● PROMPT:
Where a picture appears, leave it out, and print the rest of the records as they are.

● SUPPLIED DATA:

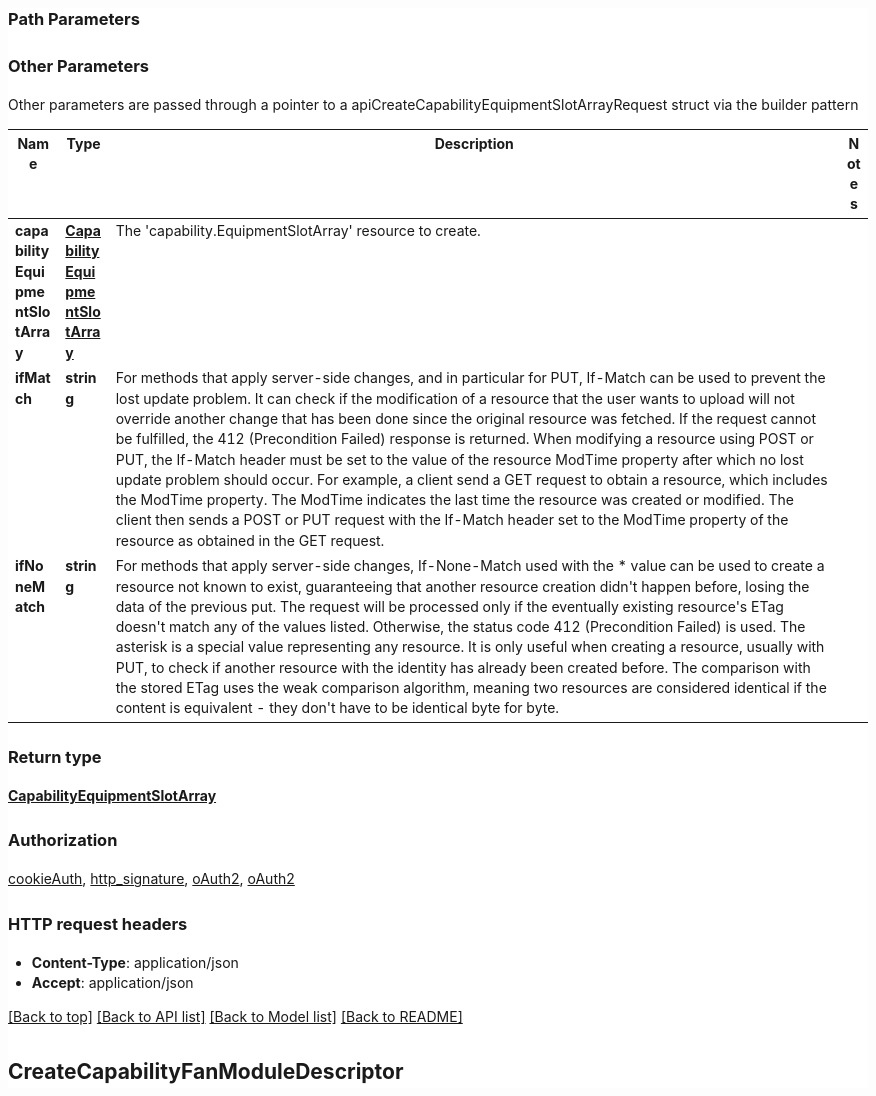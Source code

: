 ### Path Parameters



### Other Parameters

Other parameters are passed through a pointer to a apiCreateCapabilityEquipmentSlotArrayRequest struct via the builder pattern


Name | Type | Description  | Notes
------------- | ------------- | ------------- | -------------
 **capabilityEquipmentSlotArray** | [**CapabilityEquipmentSlotArray**](CapabilityEquipmentSlotArray.md) | The &#39;capability.EquipmentSlotArray&#39; resource to create. | 
 **ifMatch** | **string** | For methods that apply server-side changes, and in particular for PUT, If-Match can be used to prevent the lost update problem. It can check if the modification of a resource that the user wants to upload will not override another change that has been done since the original resource was fetched. If the request cannot be fulfilled, the 412 (Precondition Failed) response is returned. When modifying a resource using POST or PUT, the If-Match header must be set to the value of the resource ModTime property after which no lost update problem should occur. For example, a client send a GET request to obtain a resource, which includes the ModTime property. The ModTime indicates the last time the resource was created or modified. The client then sends a POST or PUT request with the If-Match header set to the ModTime property of the resource as obtained in the GET request. | 
 **ifNoneMatch** | **string** | For methods that apply server-side changes, If-None-Match used with the * value can be used to create a resource not known to exist, guaranteeing that another resource creation didn&#39;t happen before, losing the data of the previous put. The request will be processed only if the eventually existing resource&#39;s ETag doesn&#39;t match any of the values listed. Otherwise, the status code 412 (Precondition Failed) is used. The asterisk is a special value representing any resource. It is only useful when creating a resource, usually with PUT, to check if another resource with the identity has already been created before. The comparison with the stored ETag uses the weak comparison algorithm, meaning two resources are considered identical if the content is equivalent - they don&#39;t have to be identical byte for byte. | 

### Return type

[**CapabilityEquipmentSlotArray**](capability.EquipmentSlotArray.md)

### Authorization

[cookieAuth](../README.md#cookieAuth), [http_signature](../README.md#http_signature), [oAuth2](../README.md#oAuth2), [oAuth2](../README.md#oAuth2)

### HTTP request headers

- **Content-Type**: application/json
- **Accept**: application/json

[[Back to top]](#) [[Back to API list]](../README.md#documentation-for-api-endpoints)
[[Back to Model list]](../README.md#documentation-for-models)
[[Back to README]](../README.md)


## CreateCapabilityFanModuleDescriptor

● THE COMPLETED TASK:
Source code

: ### Path Parameters



### Other Parameters

Other parameters are passed through a pointer to a apiCreateCapabilityEquipmentSlotArrayRequest struct via the builder pattern


Name | Type | Description  | Notes
------------- | ------------- | ------------- | -------------
 **capabilityEquipmentSlotArray** | [**CapabilityEquipmentSlotArray**](CapabilityEquipmentSlotArray.md) | The &#39;capability.EquipmentSlotArray&#39; resource to create. | 
 **ifMatch** | **string** | For methods that apply server-side changes, and in particular for PUT, If-Match can be used to prevent the lost update problem. It can check if the modification of a resource that the user wants to upload will not override another change that has been done since the original resource was fetched. If the request cannot be fulfilled, the 412 (Precondition Failed) response is returned. When modifying a resource using POST or PUT, the If-Match header must be set to the value of the resource ModTime property after which no lost update problem should occur. For example, a client send a GET request to obtain a resource, which includes the ModTime property. The ModTime indicates the last time the resource was created or modified. The client then sends a POST or PUT request with the If-Match header set to the ModTime property of the resource as obtained in the GET request. | 
 **ifNoneMatch** | **string** | For methods that apply server-side changes, If-None-Match used with the * value can be used to create a resource not known to exist, guaranteeing that another resource creation didn&#39;t happen before, losing the data of the previous put. The request will be processed only if the eventually existing resource&#39;s ETag doesn&#39;t match any of the values listed. Otherwise, the status code 412 (Precondition Failed) is used. The asterisk is a special value representing any resource. It is only useful when creating a resource, usually with PUT, to check if another resource with the identity has already been created before. The comparison with the stored ETag uses the weak comparison algorithm, meaning two resources are considered identical if the content is equivalent - they don&#39;t have to be identical byte for byte. | 

### Return type

[**CapabilityEquipmentSlotArray**](capability.EquipmentSlotArray.md)

### Authorization

[cookieAuth](../README.md#cookieAuth), [http_signature](../README.md#http_signature), [oAuth2](../README.md#oAuth2), [oAuth2](../README.md#oAuth2)

### HTTP request headers

- **Content-Type**: application/json
- **Accept**: application/json

[[Back to top]](#) [[Back to API list]](../README.md#documentation-for-api-endpoints)
[[Back to Model list]](../README.md#documentation-for-models)
[[Back to README]](../README.md)


## CreateCapabilityFanModuleDescriptor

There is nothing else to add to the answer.